It is very common for the Executive arm of government to act as if there are no laws on the land. Quite often the Minister of Finance will ask Parliament to regularise spending that was not authorised by Parliament. The argument by the minister is that the laws of the land allow him to make such expenses in some cases. As a result many ministries spend or overspend and all that the minister does is take the abused budget lines to Parliament to be regularised during the Budget Review meetings.
The effect of this is dilution of the whole purpose of the Legislature scrutinizing budget lines before authorising Ministries, Departments and Agencies (MDAs) to spend. Parliament has the first line watchdog role on the Executive to ensure it does not act beyond its statutory mandate as doing so defeats the whole purpose of having laws. As a matter of fact, all the three branches of government—the other one being the Judiciary—have watchdog roles on one another and none is above the other.
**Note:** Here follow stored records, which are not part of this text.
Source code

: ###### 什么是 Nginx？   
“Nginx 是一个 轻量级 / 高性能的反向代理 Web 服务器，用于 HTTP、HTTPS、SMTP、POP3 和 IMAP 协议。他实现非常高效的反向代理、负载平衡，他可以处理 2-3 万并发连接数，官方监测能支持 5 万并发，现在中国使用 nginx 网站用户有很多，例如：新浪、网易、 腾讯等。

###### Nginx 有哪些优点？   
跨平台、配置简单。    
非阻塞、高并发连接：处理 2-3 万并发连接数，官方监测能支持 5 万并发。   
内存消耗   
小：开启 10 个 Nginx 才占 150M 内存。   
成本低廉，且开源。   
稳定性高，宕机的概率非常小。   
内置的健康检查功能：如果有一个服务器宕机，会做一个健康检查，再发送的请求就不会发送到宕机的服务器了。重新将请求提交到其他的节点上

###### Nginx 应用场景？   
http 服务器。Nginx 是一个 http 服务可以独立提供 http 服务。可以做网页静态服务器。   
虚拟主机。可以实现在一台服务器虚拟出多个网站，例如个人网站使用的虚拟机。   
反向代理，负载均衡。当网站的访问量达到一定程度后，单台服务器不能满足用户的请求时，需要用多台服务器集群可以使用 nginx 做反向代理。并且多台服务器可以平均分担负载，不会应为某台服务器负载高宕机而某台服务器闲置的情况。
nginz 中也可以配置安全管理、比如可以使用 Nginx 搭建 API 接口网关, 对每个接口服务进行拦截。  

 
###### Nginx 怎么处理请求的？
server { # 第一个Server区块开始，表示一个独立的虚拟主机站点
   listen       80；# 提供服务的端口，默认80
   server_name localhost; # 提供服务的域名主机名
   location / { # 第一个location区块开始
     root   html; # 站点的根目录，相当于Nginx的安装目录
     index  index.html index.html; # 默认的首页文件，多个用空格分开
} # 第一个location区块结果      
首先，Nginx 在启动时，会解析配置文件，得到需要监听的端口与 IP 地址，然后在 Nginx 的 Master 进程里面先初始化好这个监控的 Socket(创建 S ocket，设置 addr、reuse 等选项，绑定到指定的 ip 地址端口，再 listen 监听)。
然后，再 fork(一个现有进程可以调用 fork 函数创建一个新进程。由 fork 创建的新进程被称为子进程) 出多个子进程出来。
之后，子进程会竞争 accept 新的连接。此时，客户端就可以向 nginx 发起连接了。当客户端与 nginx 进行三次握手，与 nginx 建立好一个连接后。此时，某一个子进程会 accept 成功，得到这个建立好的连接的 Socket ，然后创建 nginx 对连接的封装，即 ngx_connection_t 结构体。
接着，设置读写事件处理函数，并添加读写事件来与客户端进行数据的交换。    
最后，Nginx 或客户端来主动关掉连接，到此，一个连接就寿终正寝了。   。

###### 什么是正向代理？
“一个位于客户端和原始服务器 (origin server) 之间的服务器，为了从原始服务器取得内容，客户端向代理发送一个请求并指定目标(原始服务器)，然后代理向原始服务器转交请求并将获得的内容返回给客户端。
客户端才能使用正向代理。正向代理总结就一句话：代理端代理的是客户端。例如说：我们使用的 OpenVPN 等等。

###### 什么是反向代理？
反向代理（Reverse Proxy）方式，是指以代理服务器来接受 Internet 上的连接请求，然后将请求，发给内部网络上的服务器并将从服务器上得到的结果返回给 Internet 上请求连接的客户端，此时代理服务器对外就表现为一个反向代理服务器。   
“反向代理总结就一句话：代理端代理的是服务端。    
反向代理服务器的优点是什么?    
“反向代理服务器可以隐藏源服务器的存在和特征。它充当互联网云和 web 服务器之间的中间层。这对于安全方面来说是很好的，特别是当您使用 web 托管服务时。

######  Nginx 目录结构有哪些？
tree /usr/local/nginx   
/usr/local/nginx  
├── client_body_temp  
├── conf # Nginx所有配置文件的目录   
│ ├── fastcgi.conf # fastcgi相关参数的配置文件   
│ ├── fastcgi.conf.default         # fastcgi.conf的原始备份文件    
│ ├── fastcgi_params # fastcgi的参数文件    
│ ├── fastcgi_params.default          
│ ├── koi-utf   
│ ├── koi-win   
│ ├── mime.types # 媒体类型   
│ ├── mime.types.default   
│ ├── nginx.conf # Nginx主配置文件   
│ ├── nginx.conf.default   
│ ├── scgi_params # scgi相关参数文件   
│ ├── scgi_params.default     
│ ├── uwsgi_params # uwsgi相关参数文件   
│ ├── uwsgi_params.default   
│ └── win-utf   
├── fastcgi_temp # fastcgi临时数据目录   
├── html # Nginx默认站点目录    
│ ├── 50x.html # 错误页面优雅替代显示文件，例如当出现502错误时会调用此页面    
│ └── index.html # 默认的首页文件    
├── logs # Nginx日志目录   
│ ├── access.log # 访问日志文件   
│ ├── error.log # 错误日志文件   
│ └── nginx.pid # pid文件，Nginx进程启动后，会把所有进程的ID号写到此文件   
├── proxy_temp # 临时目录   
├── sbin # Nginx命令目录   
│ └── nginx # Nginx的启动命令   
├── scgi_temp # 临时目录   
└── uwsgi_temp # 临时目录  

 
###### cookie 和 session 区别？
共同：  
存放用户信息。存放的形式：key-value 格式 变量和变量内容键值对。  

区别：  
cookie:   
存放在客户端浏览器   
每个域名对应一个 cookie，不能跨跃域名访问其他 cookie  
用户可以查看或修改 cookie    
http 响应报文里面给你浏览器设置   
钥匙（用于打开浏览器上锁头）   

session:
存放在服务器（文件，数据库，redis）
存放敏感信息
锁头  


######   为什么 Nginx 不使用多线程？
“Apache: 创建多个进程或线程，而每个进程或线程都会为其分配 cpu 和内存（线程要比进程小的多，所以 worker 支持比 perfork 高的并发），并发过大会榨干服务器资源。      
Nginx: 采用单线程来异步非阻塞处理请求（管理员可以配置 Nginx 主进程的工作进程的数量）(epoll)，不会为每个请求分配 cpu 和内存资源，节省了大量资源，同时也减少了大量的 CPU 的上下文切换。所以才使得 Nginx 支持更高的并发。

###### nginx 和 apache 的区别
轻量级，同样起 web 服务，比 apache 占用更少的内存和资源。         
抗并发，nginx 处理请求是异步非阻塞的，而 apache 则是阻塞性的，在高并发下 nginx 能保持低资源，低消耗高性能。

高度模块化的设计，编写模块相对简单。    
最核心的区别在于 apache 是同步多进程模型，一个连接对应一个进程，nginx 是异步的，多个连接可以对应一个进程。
But more often than not—when it comes to expenditures—what we see is the Executive’s penchant for circumventing the law or simply ignoring it altogether on the pretext that the law allows it to do so. This could be one of the roots of laxity, fraud and theft in government.
A case in point, we have seen elsewhere in this edition how the Ministry of Information spent on an activity that was not approved by Parliament and then just deflected the bill to Treasury to pay. Why does the Minister of Finance allow such things to happen? My view is that regardless of the importance of the activity, the best practice should be that whichever ministry wants to spend on unbudgeted for activities, should first seek the authority of the Minister of Finance, to make a commitment to pay.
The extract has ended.